---- Excerpted data
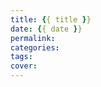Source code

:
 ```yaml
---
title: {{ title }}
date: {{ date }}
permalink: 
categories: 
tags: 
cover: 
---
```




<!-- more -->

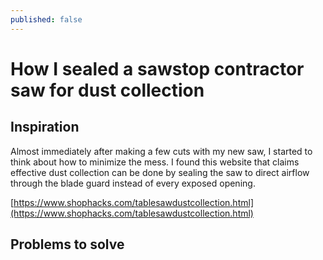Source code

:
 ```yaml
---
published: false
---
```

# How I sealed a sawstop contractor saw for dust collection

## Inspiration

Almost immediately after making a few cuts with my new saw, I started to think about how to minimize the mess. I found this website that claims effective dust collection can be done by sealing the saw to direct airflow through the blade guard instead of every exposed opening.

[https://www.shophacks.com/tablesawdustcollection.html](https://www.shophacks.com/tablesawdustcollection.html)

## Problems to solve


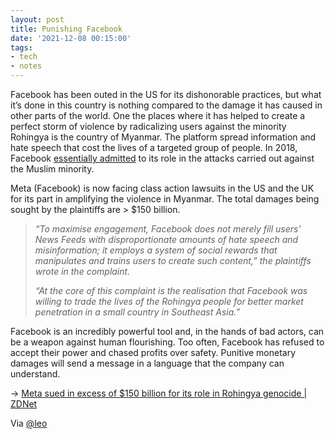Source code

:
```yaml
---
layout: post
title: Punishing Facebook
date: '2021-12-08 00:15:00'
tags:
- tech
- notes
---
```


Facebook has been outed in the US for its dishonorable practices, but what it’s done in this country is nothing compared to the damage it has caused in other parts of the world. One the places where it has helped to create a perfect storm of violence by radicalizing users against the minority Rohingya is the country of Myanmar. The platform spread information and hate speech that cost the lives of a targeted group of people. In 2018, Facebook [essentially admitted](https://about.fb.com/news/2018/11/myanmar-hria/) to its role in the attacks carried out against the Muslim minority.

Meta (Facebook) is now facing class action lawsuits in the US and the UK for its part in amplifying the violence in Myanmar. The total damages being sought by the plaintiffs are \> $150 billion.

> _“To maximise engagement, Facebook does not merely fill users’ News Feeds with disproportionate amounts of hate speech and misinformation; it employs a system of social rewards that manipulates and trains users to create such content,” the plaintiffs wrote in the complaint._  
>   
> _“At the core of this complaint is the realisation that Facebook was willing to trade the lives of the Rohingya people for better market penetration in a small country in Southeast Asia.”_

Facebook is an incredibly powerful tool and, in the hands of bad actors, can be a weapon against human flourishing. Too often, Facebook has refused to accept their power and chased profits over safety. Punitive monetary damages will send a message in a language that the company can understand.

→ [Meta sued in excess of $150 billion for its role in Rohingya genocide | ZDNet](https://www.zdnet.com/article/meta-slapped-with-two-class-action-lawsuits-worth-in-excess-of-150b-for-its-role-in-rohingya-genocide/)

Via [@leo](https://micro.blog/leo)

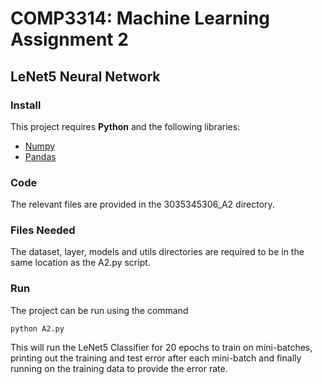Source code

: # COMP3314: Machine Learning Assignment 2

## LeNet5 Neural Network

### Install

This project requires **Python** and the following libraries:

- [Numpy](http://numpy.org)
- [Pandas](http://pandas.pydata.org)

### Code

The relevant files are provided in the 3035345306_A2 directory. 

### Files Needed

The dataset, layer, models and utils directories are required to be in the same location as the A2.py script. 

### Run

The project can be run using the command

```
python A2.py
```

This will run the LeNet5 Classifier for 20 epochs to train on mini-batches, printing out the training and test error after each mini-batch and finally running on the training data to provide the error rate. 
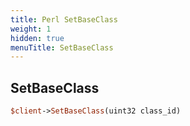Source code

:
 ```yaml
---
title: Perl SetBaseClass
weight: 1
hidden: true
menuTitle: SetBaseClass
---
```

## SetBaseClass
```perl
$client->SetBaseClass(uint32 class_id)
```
--------
- _Your instructions_:
All lines that contain the word "lawsuits" must be copied from the records above.

- _Response below_:
Meta (Facebook) is now facing class action lawsuits in the US and the UK for its part in amplifying the violence in Myanmar. The total damages being sought by the plaintiffs are \> $150 billion.
→ [Meta sued in excess of $150 billion for its role in Rohingya genocide | ZDNet](https://www.zdnet.com/article/meta-slapped-with-two-class-action-lawsuits-worth-in-excess-of-150b-for-its-role-in-rohingya-genocide/)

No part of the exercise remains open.